DATA SHOWN START

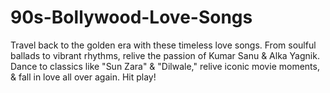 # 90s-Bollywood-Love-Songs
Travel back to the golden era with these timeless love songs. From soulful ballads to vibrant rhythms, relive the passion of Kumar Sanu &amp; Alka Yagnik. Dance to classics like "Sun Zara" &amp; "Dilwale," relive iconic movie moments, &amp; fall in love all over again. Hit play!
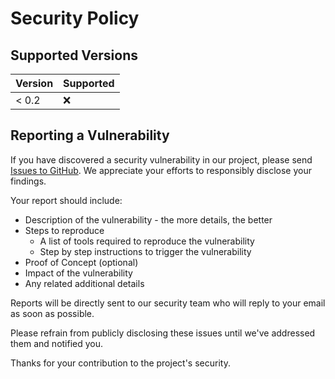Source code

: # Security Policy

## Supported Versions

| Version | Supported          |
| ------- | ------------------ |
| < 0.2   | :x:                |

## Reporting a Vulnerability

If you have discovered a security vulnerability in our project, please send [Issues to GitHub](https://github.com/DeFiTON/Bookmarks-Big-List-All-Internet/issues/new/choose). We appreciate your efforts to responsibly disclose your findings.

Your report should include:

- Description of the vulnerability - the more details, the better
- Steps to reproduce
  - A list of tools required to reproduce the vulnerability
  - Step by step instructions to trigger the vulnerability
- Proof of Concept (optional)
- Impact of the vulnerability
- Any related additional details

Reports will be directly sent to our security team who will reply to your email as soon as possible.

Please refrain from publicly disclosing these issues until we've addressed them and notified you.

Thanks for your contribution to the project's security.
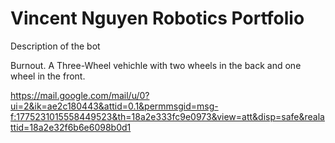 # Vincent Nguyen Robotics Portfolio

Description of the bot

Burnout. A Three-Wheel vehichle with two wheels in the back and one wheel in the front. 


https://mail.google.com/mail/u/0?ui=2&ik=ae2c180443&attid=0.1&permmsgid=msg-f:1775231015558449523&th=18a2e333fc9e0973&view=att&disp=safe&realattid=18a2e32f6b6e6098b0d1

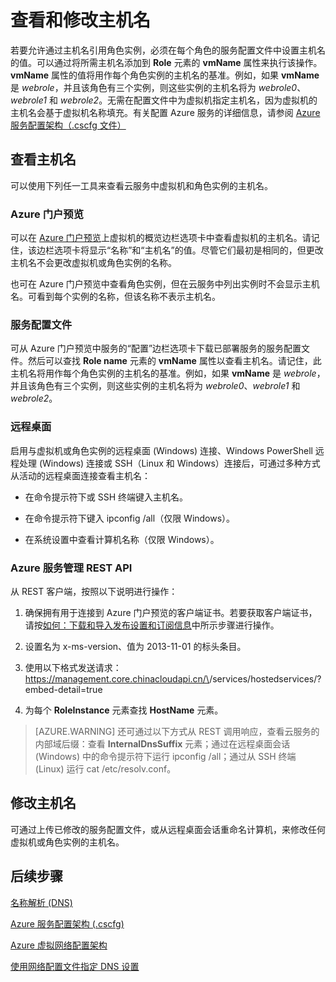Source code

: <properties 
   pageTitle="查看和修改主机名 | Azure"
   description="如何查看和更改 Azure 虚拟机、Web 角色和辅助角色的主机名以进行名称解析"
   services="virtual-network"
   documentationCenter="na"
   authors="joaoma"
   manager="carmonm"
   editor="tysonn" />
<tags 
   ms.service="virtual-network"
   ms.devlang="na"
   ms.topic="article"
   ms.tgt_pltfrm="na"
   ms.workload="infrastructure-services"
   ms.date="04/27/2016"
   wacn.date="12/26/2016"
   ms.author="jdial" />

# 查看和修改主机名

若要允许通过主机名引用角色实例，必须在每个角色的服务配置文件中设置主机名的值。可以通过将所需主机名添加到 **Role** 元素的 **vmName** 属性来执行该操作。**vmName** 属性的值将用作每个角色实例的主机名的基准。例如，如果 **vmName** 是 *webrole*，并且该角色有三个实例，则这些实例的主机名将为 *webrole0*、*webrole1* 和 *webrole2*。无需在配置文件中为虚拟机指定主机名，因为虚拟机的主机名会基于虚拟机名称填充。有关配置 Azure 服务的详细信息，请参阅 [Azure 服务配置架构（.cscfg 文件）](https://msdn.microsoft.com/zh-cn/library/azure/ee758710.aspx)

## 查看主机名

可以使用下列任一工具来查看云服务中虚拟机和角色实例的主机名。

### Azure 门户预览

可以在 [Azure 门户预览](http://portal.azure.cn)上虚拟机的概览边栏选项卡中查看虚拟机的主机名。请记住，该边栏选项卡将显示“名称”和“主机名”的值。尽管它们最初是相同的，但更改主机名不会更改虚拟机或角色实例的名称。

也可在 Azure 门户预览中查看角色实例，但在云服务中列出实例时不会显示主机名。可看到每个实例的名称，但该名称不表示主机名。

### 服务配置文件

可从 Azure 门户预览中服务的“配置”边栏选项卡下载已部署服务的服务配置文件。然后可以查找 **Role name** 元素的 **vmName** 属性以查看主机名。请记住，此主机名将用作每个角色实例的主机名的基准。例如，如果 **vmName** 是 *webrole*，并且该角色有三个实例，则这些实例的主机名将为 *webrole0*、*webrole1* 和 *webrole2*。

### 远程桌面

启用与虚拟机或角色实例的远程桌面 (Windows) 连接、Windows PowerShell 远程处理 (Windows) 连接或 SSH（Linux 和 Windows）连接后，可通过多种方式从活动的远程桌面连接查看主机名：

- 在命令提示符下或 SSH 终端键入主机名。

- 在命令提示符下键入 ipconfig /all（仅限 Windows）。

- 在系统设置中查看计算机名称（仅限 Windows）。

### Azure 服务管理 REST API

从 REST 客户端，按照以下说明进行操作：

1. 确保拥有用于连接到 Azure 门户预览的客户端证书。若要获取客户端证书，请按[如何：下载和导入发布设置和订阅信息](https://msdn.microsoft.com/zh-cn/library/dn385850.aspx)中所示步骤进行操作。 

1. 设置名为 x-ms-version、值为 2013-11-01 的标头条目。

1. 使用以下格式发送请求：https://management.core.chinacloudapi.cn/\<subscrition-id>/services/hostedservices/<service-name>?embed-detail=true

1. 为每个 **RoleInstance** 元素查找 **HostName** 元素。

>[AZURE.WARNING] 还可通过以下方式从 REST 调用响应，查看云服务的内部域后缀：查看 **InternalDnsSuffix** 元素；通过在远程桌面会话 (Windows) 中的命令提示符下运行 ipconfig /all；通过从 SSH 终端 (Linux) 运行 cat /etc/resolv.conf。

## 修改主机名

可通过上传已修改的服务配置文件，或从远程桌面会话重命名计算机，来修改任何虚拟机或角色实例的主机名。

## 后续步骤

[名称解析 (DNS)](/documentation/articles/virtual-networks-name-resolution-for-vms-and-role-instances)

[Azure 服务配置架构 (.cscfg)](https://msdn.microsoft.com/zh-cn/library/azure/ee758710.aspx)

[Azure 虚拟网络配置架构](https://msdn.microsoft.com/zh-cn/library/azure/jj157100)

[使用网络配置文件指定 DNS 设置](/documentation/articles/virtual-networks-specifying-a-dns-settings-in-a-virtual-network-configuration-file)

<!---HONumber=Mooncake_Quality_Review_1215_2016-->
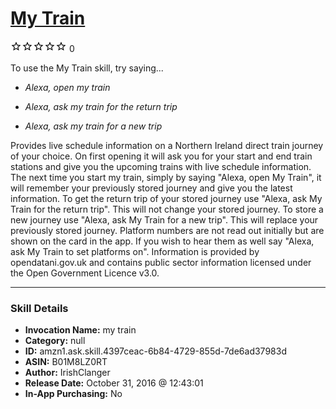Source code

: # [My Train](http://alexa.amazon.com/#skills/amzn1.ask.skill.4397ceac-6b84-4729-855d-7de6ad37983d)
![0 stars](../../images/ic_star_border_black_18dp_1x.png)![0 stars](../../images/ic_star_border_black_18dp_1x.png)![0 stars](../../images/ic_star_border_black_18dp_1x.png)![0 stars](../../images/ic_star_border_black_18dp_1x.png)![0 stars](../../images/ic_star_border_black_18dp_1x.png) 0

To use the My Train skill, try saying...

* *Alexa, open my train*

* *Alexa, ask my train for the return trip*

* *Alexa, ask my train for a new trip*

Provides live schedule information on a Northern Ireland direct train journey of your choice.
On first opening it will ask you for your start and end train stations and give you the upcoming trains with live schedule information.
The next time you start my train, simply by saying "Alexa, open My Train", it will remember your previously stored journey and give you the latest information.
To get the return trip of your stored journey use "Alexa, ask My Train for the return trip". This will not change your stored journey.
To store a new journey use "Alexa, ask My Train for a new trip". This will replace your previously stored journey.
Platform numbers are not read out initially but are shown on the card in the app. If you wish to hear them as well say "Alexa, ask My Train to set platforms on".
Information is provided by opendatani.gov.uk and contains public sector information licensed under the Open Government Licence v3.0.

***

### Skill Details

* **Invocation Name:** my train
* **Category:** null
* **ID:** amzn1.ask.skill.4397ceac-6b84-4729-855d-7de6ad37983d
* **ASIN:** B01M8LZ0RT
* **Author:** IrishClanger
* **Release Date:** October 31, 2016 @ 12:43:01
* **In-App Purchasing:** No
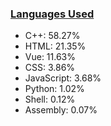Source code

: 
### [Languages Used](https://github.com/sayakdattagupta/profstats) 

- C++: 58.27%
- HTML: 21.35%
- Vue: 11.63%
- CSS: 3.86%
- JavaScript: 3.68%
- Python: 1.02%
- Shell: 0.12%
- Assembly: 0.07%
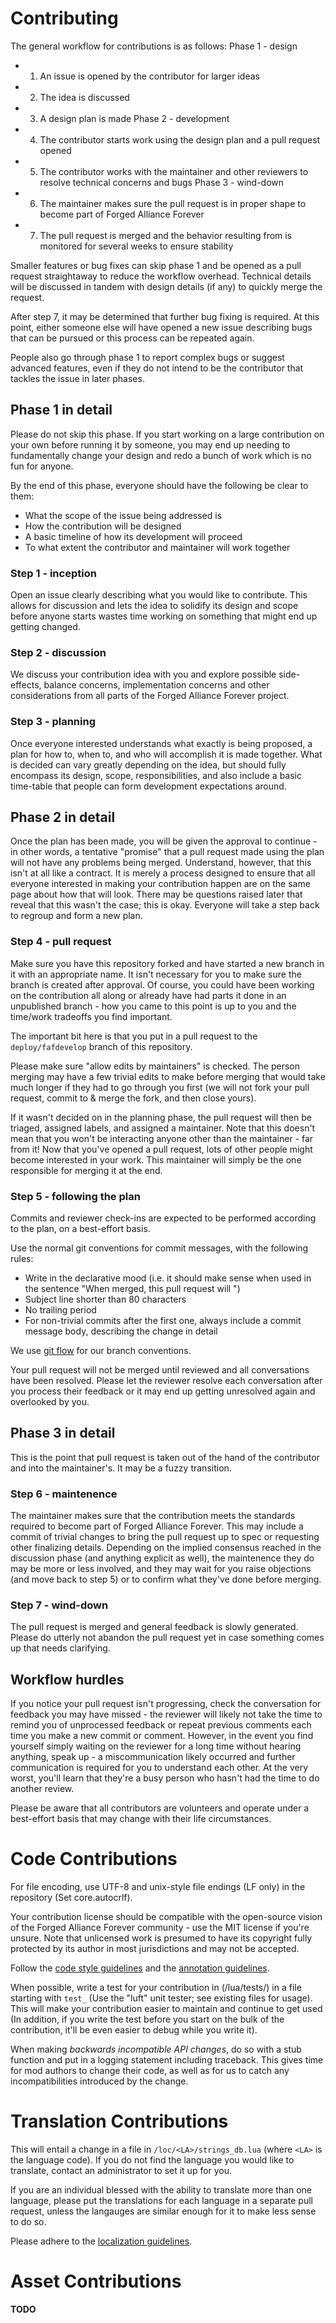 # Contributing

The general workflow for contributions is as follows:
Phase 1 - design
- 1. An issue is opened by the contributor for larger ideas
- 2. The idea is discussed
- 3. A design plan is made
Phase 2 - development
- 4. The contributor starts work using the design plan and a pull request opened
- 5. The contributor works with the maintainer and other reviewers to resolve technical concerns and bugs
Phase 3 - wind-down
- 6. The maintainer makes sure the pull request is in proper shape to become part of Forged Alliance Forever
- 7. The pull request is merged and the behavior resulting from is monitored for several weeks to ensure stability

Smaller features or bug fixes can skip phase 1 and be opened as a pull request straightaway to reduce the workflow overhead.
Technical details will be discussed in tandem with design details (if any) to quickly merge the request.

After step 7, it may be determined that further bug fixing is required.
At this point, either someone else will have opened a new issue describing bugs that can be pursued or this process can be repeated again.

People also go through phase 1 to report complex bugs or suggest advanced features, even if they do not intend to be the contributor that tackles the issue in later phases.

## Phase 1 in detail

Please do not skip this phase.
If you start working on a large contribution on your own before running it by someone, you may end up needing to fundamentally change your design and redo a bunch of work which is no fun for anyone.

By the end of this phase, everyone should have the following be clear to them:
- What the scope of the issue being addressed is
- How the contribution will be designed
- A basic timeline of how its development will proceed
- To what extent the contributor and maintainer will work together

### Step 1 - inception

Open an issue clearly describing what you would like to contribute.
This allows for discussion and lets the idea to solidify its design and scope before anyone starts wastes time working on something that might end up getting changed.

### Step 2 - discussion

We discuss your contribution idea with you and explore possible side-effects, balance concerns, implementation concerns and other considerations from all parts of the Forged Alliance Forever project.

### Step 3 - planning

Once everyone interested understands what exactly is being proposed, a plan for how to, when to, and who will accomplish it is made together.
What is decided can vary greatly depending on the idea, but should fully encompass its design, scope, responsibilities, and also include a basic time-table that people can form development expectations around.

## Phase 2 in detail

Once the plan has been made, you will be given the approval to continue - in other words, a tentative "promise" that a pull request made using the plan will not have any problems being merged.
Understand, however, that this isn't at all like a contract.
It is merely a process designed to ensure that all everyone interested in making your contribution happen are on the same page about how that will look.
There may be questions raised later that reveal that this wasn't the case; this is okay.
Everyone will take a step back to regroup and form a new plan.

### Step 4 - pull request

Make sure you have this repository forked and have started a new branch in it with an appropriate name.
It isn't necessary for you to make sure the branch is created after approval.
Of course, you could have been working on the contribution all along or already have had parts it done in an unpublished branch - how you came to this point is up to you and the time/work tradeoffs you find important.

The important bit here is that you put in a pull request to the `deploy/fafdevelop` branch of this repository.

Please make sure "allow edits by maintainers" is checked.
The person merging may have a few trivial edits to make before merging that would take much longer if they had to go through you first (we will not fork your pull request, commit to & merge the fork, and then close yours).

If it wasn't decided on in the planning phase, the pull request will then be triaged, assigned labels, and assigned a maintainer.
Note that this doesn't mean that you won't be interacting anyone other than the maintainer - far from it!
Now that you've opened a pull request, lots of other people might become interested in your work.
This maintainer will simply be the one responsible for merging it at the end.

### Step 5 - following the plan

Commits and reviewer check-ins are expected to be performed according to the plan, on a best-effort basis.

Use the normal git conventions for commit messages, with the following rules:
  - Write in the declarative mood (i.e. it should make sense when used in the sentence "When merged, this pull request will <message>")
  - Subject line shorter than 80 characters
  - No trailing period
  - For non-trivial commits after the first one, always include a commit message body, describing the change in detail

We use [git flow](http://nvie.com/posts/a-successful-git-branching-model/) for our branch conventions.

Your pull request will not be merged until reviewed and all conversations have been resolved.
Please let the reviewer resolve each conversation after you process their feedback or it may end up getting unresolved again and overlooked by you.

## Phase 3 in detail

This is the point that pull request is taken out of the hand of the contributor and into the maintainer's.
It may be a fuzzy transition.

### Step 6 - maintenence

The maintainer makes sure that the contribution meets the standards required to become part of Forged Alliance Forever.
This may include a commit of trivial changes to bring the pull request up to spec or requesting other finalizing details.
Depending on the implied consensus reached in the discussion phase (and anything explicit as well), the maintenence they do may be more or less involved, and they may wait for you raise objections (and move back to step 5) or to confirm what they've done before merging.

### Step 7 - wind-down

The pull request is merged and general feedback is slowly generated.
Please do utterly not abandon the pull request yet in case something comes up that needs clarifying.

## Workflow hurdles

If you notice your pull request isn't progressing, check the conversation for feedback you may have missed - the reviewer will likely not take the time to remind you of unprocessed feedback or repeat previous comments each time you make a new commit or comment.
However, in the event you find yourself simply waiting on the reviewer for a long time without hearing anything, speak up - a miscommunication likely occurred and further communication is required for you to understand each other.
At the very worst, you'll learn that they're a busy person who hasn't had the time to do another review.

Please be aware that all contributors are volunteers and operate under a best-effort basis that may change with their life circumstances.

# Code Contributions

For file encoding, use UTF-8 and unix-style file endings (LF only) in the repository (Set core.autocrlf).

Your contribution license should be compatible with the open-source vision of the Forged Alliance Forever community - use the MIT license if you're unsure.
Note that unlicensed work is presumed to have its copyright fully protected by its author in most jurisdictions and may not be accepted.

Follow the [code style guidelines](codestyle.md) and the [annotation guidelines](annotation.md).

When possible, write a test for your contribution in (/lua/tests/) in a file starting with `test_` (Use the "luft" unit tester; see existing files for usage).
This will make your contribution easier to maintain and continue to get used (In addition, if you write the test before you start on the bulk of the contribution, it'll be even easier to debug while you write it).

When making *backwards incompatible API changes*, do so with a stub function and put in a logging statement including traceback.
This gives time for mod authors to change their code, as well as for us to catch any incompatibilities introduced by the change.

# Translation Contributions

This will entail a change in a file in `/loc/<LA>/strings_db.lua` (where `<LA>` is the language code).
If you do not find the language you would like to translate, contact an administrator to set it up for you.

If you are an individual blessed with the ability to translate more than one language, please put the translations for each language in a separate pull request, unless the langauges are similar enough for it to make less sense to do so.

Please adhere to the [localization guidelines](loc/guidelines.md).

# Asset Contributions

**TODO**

DATA SHOWN END

*THE TASK:* All lines above between those holding "Understand, however, that" and "Of course, you", inclusive, must be set down unchanged, and no other line may be included.

*ANSWER SECTION:*
Understand, however, that this isn't at all like a contract.
It is merely a process designed to ensure that all everyone interested in making your contribution happen are on the same page about how that will look.
There may be questions raised later that reveal that this wasn't the case; this is okay.
Everyone will take a step back to regroup and form a new plan.

### Step 4 - pull request

Make sure you have this repository forked and have started a new branch in it with an appropriate name.
It isn't necessary for you to make sure the branch is created after approval.
Of course, you could have been working on the contribution all along or already have had parts it done in an unpublished branch - how you came to this point is up to you and the time/work tradeoffs you find important.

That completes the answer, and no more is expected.